> **Your task**
Leaving out every picture, retype the lines below from the top through the one that contains "when reading about".

> **Task material**

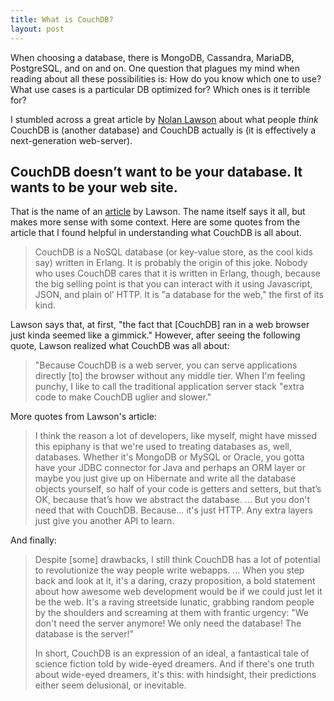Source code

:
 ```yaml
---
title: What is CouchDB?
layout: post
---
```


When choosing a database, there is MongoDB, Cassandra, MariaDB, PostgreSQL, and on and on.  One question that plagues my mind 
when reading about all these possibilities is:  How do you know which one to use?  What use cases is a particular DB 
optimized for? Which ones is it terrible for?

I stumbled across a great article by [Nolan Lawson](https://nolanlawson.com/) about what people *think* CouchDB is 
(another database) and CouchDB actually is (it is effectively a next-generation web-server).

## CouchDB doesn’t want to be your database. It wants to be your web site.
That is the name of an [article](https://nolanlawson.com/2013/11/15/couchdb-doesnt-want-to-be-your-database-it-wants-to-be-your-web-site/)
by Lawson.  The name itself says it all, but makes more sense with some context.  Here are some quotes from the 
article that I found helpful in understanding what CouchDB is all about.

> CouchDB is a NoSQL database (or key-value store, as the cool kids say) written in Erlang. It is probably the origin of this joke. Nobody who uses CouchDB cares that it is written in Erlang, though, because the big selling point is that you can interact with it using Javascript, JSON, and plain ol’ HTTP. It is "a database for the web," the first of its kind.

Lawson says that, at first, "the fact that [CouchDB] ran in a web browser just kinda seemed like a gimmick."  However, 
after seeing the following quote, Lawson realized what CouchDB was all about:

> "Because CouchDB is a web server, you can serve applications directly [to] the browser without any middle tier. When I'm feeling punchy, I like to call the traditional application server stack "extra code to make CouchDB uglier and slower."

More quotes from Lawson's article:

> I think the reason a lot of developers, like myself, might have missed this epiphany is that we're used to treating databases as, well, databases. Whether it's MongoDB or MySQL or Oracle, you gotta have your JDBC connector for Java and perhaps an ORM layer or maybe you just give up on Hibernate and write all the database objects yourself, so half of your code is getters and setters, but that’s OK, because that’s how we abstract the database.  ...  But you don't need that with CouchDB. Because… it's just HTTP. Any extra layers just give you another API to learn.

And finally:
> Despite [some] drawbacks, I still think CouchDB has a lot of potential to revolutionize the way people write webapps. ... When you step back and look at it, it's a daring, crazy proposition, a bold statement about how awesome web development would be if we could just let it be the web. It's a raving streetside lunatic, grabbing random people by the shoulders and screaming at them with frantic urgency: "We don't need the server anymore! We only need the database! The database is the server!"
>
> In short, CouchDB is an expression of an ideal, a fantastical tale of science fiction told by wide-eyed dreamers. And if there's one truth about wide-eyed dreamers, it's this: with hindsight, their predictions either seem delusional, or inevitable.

> **Task result**
Source code

:
 ```yaml
---
title: What is CouchDB?
layout: post
---
```


When choosing a database, there is MongoDB, Cassandra, MariaDB, PostgreSQL, and on and on.  One question that plagues my mind 
when reading about all these possibilities is:  How do you know which one to use?  What use cases is a particular DB 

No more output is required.